Only the lines below between the ones containing "- **check-in:** fix" and "- **core:** update", inclusive, are to be reproduced, each exactly as it stands.
+++++
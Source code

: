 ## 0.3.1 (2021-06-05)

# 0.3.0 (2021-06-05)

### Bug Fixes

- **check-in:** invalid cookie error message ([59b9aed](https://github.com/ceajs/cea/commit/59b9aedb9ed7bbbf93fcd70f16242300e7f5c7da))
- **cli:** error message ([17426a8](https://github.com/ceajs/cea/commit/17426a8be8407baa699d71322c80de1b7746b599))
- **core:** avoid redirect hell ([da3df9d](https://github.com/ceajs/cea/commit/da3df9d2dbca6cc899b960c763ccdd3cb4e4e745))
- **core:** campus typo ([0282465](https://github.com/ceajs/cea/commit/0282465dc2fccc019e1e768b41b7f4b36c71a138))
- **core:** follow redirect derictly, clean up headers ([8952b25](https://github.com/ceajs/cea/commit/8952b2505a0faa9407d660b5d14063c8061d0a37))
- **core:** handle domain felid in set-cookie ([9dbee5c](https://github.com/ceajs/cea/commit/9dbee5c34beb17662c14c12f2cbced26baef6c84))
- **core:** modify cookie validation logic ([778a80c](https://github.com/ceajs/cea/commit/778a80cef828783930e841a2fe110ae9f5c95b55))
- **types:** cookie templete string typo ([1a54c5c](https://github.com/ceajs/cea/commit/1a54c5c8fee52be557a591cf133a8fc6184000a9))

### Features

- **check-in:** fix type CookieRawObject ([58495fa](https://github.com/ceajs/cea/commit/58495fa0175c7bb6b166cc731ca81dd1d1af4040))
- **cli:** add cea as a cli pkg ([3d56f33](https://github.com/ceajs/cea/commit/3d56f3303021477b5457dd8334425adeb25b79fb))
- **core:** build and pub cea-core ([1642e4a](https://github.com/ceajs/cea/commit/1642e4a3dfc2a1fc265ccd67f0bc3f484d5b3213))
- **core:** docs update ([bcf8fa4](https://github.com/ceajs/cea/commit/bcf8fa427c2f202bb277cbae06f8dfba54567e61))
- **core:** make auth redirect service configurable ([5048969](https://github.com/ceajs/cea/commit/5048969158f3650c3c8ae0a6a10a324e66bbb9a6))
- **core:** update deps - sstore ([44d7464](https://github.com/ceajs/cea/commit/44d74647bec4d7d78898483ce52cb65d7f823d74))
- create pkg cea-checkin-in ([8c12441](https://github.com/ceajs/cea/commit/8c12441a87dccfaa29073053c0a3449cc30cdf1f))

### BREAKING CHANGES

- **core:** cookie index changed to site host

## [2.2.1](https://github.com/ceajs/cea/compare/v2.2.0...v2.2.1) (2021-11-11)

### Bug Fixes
+++++
EXPECTED ANSWER >>
- **check-in:** fix type CookieRawObject ([58495fa](https://github.com/ceajs/cea/commit/58495fa0175c7bb6b166cc731ca81dd1d1af4040))
- **cli:** add cea as a cli pkg ([3d56f33](https://github.com/ceajs/cea/commit/3d56f3303021477b5457dd8334425adeb25b79fb))
- **core:** build and pub cea-core ([1642e4a](https://github.com/ceajs/cea/commit/1642e4a3dfc2a1fc265ccd67f0bc3f484d5b3213))
- **core:** docs update ([bcf8fa4](https://github.com/ceajs/cea/commit/bcf8fa427c2f202bb277cbae06f8dfba54567e61))
- **core:** make auth redirect service configurable ([5048969](https://github.com/ceajs/cea/commit/5048969158f3650c3c8ae0a6a10a324e66bbb9a6))
- **core:** update deps - sstore ([44d7464](https://github.com/ceajs/cea/commit/44d74647bec4d7d78898483ce52cb65d7f823d74))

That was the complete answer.